_INFORMATION PROVIDED:_

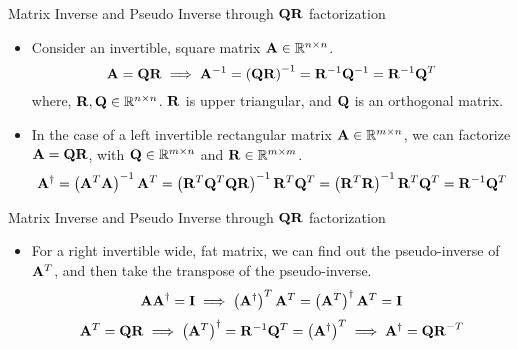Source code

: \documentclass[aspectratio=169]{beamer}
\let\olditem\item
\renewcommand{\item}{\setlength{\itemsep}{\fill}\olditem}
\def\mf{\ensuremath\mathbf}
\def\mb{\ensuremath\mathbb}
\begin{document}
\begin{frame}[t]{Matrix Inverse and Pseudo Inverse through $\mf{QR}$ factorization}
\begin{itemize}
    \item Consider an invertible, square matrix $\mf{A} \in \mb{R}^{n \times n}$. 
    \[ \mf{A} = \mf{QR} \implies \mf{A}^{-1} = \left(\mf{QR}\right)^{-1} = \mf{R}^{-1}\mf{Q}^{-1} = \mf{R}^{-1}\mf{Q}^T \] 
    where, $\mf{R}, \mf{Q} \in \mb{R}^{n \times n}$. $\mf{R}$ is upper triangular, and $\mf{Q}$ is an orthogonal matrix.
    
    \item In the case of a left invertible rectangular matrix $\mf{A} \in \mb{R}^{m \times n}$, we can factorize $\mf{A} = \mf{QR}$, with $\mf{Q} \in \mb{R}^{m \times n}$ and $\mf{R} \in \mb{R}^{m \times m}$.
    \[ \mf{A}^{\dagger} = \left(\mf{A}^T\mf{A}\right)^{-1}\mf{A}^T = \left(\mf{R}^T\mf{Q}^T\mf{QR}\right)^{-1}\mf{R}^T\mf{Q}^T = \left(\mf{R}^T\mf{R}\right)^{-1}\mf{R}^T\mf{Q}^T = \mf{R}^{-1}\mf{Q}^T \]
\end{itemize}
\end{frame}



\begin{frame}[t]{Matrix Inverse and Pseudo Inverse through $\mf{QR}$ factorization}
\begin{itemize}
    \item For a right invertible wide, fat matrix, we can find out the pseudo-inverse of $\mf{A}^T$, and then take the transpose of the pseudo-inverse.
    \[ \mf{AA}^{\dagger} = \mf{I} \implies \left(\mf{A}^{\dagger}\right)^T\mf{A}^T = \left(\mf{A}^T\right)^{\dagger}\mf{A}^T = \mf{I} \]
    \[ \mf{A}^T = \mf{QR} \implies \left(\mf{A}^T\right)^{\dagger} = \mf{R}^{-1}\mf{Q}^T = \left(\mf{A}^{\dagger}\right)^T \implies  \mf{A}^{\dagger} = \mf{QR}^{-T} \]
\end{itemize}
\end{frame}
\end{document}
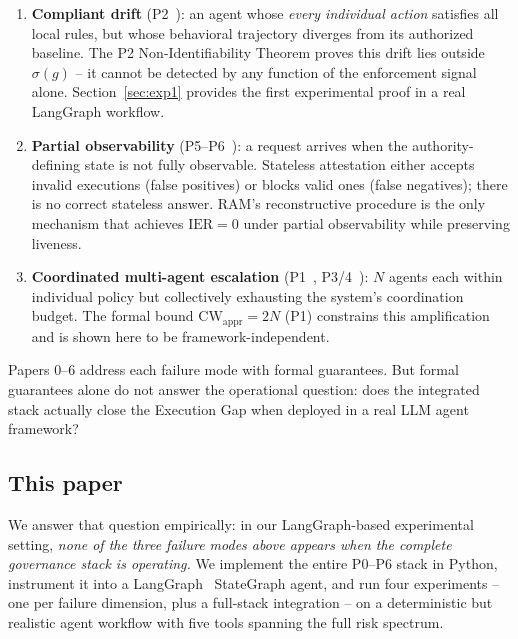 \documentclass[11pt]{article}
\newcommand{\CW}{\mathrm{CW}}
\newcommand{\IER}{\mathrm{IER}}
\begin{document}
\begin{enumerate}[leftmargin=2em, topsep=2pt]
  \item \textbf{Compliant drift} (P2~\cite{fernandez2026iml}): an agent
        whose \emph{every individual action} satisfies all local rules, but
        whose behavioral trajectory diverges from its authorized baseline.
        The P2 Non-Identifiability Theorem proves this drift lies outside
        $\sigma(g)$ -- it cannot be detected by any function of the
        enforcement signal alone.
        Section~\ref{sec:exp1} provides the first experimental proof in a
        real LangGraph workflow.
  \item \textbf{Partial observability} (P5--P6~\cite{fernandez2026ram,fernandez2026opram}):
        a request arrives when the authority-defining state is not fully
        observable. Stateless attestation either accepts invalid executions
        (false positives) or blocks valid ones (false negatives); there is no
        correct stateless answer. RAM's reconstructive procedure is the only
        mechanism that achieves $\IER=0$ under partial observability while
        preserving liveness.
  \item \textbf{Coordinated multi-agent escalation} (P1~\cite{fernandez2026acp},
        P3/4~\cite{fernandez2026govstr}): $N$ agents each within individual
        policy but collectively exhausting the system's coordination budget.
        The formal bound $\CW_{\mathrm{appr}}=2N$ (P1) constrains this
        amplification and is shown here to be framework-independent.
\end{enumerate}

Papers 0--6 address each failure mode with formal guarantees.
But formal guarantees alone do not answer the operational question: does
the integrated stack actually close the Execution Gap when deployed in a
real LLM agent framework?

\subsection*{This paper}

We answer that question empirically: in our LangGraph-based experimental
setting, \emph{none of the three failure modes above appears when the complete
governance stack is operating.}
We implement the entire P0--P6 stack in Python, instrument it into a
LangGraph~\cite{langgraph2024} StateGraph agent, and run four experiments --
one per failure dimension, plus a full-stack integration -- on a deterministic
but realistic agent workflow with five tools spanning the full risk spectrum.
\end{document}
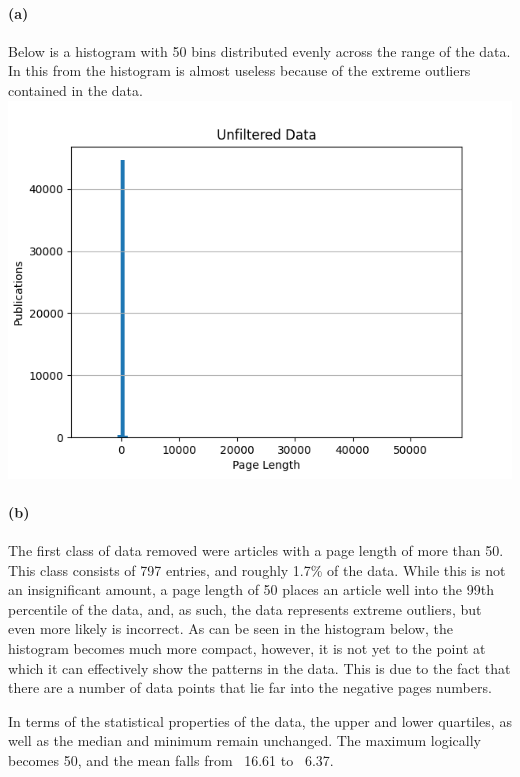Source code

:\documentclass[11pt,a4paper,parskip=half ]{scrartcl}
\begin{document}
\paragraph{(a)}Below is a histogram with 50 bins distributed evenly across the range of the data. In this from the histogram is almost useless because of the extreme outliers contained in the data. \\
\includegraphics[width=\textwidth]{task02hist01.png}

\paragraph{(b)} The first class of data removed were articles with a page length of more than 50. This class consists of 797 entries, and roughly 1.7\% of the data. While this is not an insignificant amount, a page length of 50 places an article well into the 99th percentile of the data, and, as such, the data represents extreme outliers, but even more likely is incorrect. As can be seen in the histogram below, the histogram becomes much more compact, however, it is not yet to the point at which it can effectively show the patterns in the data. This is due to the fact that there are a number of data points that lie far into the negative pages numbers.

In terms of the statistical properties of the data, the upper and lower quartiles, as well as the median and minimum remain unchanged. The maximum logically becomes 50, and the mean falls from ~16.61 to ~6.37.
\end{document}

_WHAT YOU NEED TO DO:_ Leave the pictures out and return each entry exactly.

_TASK OUTPUT:_
Source code

: \documentclass[aspectratio=169]{beamer}
\let\olditem\item
\renewcommand{\item}{\setlength{\itemsep}{\fill}\olditem}
\def\mf{\ensuremath\mathbf}
\def\mb{\ensuremath\mathbb}
\begin{document}
\begin{frame}[t]{Matrix Inverse and Pseudo Inverse through $\mf{QR}$ factorization}
\begin{itemize}
    \item Consider an invertible, square matrix $\mf{A} \in \mb{R}^{n \times n}$. 
    \[ \mf{A} = \mf{QR} \implies \mf{A}^{-1} = \left(\mf{QR}\right)^{-1} = \mf{R}^{-1}\mf{Q}^{-1} = \mf{R}^{-1}\mf{Q}^T \] 
    where, $\mf{R}, \mf{Q} \in \mb{R}^{n \times n}$. $\mf{R}$ is upper triangular, and $\mf{Q}$ is an orthogonal matrix.
    
    \item In the case of a left invertible rectangular matrix $\mf{A} \in \mb{R}^{m \times n}$, we can factorize $\mf{A} = \mf{QR}$, with $\mf{Q} \in \mb{R}^{m \times n}$ and $\mf{R} \in \mb{R}^{m \times m}$.
    \[ \mf{A}^{\dagger} = \left(\mf{A}^T\mf{A}\right)^{-1}\mf{A}^T = \left(\mf{R}^T\mf{Q}^T\mf{QR}\right)^{-1}\mf{R}^T\mf{Q}^T = \left(\mf{R}^T\mf{R}\right)^{-1}\mf{R}^T\mf{Q}^T = \mf{R}^{-1}\mf{Q}^T \]
\end{itemize}
\end{frame}



\begin{frame}[t]{Matrix Inverse and Pseudo Inverse through $\mf{QR}$ factorization}
\begin{itemize}
    \item For a right invertible wide, fat matrix, we can find out the pseudo-inverse of $\mf{A}^T$, and then take the transpose of the pseudo-inverse.
    \[ \mf{AA}^{\dagger} = \mf{I} \implies \left(\mf{A}^{\dagger}\right)^T\mf{A}^T = \left(\mf{A}^T\right)^{\dagger}\mf{A}^T = \mf{I} \]
    \[ \mf{A}^T = \mf{QR} \implies \left(\mf{A}^T\right)^{\dagger} = \mf{R}^{-1}\mf{Q}^T = \left(\mf{A}^{\dagger}\right)^T \implies  \mf{A}^{\dagger} = \mf{QR}^{-T} \]
\end{itemize}
\end{frame}
\end{document}
 \documentclass[11pt]{article}
\newcommand{\CW}{\mathrm{CW}}
\newcommand{\IER}{\mathrm{IER}}
\begin{document}
\begin{enumerate}[leftmargin=2em, topsep=2pt]
  \item \textbf{Compliant drift} (P2~\cite{fernandez2026iml}): an agent
        whose \emph{every individual action} satisfies all local rules, but
        whose behavioral trajectory diverges from its authorized baseline.
        The P2 Non-Identifiability Theorem proves this drift lies outside
        $\sigma(g)$ -- it cannot be detected by any function of the
        enforcement signal alone.
        Section~\ref{sec:exp1} provides the first experimental proof in a
        real LangGraph workflow.
  \item \textbf{Partial observability} (P5--P6~\cite{fernandez2026ram,fernandez2026opram}):
        a request arrives when the authority-defining state is not fully
        observable. Stateless attestation either accepts invalid executions
        (false positives) or blocks valid ones (false negatives); there is no
        correct stateless answer. RAM's reconstructive procedure is the only
        mechanism that achieves $\IER=0$ under partial observability while
        preserving liveness.
  \item \textbf{Coordinated multi-agent escalation} (P1~\cite{fernandez2026acp},
        P3/4~\cite{fernandez2026govstr}): $N$ agents each within individual
        policy but collectively exhausting the system's coordination budget.
        The formal bound $\CW_{\mathrm{appr}}=2N$ (P1) constrains this
        amplification and is shown here to be framework-independent.
\end{enumerate}

Papers 0--6 address each failure mode with formal guarantees.
But formal guarantees alone do not answer the operational question: does
the integrated stack actually close the Execution Gap when deployed in a
real LLM agent framework?

\subsection*{This paper}

We answer that question empirically: in our LangGraph-based experimental
setting, \emph{none of the three failure modes above appears when the complete
governance stack is operating.}
We implement the entire P0--P6 stack in Python, instrument it into a
LangGraph~\cite{langgraph2024} StateGraph agent, and run four experiments --
one per failure dimension, plus a full-stack integration -- on a deterministic
but realistic agent workflow with five tools spanning the full risk spectrum.
\end{document}
Source code

:\documentclass[11pt,a4paper,parskip=half ]{scrartcl}
\begin{document}
\paragraph{(a)}Below is a histogram with 50 bins distributed evenly across the range of the data. In this from the histogram is almost useless because of the extreme outliers contained in the data. \\
\includegraphics[width=\textwidth]{task02hist01.png}

\paragraph{(b)} The first class of data removed were articles with a page length of more than 50. This class consists of 797 entries, and roughly 1.7\% of the data. While this is not an insignificant amount, a page length of 50 places an article well into the 99th percentile of the data, and, as such, the data represents extreme outliers, but even more likely is incorrect. As can be seen in the histogram below, the histogram becomes much more compact, however, it is not yet to the point at which it can effectively show the patterns in the data. This is due to the fact that there are a number of data points that lie far into the negative pages numbers.

In terms of the statistical properties of the data, the upper and lower quartiles, as well as the median and minimum remain unchanged. The maximum logically becomes 50, and the mean falls from ~16.61 to ~6.37.
\end{document}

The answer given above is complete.